In a world of fading sadness, an emerald ring, a photograph. +++ Ich meine, mit Trump ist es im Prinzip wie bei Didi & Stulle und Kiss damals: Wir kennen Trump voll, aber der kennt uns eben voll nicht. +++ Aber vier Jahre ertrage ich das nicht noch einmal, da will ich ganz ehrlich sein. +++ Was bei diesem ganzen „Wir-befragen-den-DJ-Kröch-jetzt-mal-nach-seinen-Prognosen-zur-laufenden-US-Wahl“ ein bisschen hinten vom Teller gefallen ist: Gerd Müller feierte irgendwie gestern oder vorgestern gerade seinen 75sten Geburtstag, wobei „feiern“ beim Bomber der Nation mittlerweile leider das falsche Wort ist. +++ Was mir jetzt aber einfiel, das ist ja immerhin nicht ganz unlegendär: Ich habe nämlich, und das könnte 1993 vor dem DFB-Pokalfinale Hertha-Amateure gegen Bayer Leverkusen gewesen sein. Als ich beim Privatradio arbeitete, damals. Im Vorfeld dazu jedenfalls habe ich Gerd Müller einmal interviewt. Gerd Müller, Franz Beckenbauer – und wenn ich mich recht erinnere, hing Steppi Stepanović auch in dem Zimmer mit rum. +++ Das Ding nämlich ist, ich kann mich nur noch äußerst vage erinnern, als hätt‘ ich das alles nur geträumt, Nouvelle Vage. +++ Das muss sich einer mal vorstellen, da interviewt man die größten Fußballer der Bundesrepublik Deutschland, die Helden der Kindheit – und hinterher kann man sich nicht mehr erinnern. +++ Und Sie fragen nach meiner Einschätzung zur US-Wahl 2020, Sie haben vielleicht Humor. +++ Den Raum damals, das muss ja irgendein höher klassiges Berliner Hotel gewesen sein. Den habe ich jedenfalls echt ziemlich klein vor Augen, ein durchschnittliches Wohnzimmer vielleicht. Und Gerd Müller sitzt am entgegengesetzten Ende zur Tür hinten am Tisch und trinkt eine Tasse Filterkaffee, hatte ja eine schwierige Phase hinter sich. +++ Alles, was ich heute noch weiß: einer von beiden, also der Kaiser oder der Bomber. Hat mir erzählt, dass das immer sehr schön ist, zum Pokal nach Berlin, die Atmosphäre und so – muss ein investigatives Interview gewesen sein. +++ Das Bild oben muss ich wohl bei schlechtem Wetter noch mal neu machen – ist ja zum Glück gerade November.

 

Überschrift inspired by: Little Bombardier © David Bowie, 1967

Überschrift also inspired by: Dragoslav Stepanović (* 30. August 1948 in Rekovac), ehem. serbischer Fußballspieler und -trainer, DFB-Pokalsieger 1993 als Trainer mit Bayer 04 Leverkusen

Überschrift also inspired by: Was Sie schon immer über Sex wissen wollten, aber bisher nicht zu fragen wagten (Everything You Always Wanted to Know About Sex * But Were Afraid to Ask) © Woody Allen (Drehbuch, Regie), USA 1972

Lyrics: Reason Or Rhyme (Babylon Berlin Edition) © Bryan Ferry Orchestra, 2017

Didi & Stulle – Einen drin (Comic Band Nr. 1) © Fil, 1998 (Reprodukt)

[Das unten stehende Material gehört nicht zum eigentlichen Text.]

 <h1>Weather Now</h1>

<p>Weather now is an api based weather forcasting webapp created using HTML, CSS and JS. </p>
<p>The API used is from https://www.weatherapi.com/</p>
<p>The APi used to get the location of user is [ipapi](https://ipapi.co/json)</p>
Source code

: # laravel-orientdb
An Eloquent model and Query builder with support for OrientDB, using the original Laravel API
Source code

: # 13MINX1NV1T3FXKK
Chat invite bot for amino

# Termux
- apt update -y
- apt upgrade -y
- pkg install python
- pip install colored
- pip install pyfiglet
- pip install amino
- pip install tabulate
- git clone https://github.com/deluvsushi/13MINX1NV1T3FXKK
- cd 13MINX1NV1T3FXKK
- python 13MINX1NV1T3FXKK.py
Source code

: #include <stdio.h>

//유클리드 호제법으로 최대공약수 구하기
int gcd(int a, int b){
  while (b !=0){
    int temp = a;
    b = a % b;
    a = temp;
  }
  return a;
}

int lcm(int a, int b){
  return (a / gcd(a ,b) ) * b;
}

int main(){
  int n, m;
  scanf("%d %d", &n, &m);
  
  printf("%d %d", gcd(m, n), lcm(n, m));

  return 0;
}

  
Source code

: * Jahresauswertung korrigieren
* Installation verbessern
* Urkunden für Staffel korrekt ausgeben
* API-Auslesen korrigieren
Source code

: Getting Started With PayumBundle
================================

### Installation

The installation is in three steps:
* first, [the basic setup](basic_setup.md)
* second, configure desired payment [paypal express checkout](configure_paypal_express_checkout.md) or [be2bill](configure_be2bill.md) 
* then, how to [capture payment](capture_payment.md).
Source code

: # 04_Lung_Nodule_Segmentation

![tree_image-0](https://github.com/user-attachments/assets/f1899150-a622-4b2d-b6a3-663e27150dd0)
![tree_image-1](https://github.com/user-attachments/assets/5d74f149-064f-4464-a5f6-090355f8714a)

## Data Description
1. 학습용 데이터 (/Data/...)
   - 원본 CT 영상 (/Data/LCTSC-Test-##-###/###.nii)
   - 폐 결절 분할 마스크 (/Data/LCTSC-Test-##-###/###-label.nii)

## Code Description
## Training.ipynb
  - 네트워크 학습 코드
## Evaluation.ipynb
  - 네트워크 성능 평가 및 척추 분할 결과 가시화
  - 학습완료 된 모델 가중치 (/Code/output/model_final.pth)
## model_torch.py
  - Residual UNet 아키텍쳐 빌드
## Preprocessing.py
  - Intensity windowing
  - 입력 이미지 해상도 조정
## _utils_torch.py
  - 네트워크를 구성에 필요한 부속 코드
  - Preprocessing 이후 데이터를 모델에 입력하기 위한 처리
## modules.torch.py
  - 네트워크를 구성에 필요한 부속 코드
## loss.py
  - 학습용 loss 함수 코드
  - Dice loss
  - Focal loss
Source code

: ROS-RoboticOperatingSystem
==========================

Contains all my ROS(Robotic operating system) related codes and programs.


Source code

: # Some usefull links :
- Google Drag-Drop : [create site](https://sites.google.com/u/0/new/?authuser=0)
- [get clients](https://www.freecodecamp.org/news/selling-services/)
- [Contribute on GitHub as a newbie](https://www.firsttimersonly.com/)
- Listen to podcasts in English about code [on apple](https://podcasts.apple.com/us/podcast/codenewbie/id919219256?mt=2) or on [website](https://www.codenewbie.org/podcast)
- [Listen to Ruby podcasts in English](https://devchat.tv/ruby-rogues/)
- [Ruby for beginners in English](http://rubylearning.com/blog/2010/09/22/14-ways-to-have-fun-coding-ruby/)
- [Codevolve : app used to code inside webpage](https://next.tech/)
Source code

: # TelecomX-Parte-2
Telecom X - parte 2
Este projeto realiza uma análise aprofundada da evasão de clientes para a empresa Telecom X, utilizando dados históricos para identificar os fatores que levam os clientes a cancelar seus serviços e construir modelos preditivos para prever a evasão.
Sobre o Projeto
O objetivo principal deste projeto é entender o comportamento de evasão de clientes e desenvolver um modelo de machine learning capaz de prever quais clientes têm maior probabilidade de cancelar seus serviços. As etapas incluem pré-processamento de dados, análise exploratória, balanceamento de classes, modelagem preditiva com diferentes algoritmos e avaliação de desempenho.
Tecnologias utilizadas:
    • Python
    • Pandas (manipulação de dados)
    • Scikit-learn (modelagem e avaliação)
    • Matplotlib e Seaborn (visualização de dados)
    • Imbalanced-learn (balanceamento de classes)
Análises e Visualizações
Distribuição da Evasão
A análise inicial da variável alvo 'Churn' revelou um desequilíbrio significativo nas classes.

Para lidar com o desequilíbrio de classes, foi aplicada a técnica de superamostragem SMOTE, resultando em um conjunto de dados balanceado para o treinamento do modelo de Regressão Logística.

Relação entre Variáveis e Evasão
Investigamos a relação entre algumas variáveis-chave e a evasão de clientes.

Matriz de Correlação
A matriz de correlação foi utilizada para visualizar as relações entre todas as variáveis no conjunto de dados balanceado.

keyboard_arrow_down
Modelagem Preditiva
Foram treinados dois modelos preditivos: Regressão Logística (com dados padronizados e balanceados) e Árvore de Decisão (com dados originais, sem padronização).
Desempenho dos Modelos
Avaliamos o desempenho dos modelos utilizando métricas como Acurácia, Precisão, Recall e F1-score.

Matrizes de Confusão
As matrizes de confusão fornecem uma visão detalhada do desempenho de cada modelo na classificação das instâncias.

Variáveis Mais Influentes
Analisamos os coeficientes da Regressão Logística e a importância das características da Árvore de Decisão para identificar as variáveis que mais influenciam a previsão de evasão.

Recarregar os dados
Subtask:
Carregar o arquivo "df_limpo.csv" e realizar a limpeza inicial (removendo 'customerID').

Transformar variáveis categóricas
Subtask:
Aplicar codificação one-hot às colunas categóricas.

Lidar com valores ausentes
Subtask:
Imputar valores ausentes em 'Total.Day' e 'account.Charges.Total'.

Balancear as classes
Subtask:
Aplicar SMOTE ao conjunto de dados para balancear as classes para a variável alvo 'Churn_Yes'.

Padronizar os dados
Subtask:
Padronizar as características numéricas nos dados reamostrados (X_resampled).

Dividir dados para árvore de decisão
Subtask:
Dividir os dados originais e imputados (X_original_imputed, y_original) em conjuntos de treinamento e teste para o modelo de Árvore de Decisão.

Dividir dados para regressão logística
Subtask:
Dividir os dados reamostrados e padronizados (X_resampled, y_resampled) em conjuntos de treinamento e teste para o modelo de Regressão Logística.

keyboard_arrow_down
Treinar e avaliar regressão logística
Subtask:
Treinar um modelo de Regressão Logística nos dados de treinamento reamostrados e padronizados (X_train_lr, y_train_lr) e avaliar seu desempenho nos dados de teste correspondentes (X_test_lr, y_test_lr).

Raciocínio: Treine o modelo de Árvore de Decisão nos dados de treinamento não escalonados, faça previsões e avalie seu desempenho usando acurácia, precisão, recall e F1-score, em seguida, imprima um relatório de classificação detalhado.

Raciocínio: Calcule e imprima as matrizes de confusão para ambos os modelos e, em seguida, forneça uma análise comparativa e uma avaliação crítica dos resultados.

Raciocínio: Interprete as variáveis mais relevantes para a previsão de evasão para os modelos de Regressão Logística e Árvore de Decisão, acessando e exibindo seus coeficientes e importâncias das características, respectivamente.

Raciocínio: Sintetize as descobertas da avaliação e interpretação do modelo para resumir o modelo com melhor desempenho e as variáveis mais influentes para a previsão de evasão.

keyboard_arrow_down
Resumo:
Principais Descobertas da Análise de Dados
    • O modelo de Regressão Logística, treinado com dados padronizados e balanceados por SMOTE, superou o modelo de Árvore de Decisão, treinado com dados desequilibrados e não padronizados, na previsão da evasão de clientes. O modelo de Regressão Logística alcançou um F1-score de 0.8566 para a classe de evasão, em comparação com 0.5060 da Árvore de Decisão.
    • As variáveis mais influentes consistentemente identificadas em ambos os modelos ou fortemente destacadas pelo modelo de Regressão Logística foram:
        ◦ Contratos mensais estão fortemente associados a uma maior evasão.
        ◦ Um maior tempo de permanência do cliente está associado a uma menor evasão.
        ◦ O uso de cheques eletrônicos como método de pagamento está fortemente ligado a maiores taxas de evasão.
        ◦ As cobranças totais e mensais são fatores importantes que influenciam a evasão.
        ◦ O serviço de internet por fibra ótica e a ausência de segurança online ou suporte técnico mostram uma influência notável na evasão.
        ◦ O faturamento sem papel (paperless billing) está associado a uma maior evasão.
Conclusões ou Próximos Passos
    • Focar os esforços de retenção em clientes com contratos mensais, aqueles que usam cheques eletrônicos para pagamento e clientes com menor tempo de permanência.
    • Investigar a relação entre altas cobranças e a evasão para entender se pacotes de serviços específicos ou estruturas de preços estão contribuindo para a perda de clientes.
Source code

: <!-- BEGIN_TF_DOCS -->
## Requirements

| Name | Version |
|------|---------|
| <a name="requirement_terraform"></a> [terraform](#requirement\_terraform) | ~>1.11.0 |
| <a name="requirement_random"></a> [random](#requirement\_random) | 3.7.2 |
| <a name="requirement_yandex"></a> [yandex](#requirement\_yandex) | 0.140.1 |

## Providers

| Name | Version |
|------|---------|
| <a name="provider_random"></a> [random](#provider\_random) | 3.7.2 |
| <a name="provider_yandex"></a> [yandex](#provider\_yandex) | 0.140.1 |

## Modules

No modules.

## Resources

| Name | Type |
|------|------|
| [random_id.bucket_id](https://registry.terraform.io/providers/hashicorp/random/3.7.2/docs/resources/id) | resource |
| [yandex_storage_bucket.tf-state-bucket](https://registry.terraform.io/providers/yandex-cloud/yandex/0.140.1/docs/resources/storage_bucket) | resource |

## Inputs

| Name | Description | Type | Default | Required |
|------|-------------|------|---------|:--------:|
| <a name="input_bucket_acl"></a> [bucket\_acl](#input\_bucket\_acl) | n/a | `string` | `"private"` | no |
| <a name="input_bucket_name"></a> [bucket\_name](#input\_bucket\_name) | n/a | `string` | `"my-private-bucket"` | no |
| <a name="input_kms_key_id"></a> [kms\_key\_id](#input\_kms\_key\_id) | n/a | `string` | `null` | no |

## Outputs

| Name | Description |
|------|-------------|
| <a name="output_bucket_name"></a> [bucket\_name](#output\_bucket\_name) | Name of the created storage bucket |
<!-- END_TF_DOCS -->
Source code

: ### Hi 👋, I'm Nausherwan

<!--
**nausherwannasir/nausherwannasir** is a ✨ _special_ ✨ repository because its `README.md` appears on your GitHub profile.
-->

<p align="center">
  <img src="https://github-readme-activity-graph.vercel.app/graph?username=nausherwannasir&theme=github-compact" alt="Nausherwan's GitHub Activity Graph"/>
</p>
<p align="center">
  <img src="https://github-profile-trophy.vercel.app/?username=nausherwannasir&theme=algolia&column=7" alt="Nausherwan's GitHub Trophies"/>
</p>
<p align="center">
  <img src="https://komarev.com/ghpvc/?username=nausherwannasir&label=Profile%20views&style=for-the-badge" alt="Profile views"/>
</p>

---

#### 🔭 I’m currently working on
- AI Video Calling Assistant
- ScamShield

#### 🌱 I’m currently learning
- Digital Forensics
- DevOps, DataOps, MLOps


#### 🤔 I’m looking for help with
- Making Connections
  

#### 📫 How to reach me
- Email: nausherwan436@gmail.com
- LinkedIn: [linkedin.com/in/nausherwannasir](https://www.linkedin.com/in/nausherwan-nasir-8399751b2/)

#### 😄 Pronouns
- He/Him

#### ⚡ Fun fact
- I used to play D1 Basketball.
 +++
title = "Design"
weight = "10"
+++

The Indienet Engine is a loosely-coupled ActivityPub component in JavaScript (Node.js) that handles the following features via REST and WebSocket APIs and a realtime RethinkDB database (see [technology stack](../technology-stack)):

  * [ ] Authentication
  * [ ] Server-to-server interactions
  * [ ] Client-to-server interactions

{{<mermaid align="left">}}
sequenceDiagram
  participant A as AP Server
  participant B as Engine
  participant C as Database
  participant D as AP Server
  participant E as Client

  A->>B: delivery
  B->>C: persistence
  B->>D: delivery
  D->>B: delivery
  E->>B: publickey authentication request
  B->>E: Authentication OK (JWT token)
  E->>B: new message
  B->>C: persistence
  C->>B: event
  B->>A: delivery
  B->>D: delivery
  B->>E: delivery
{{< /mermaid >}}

Gerd Müller (* 3. November 1945 in Nördlingen), ehemaliger deutscher Fußballnationalspieler, Welt- und Europameister

Franz Beckenbauer (* 11. September 1945 in München), ehem. dt. Fußballnationalspieler, Europameister, Weltmeister als Spieler wie auch als Trainer

Marmor, Stein und Eisen bricht / Love Reign o’er Me.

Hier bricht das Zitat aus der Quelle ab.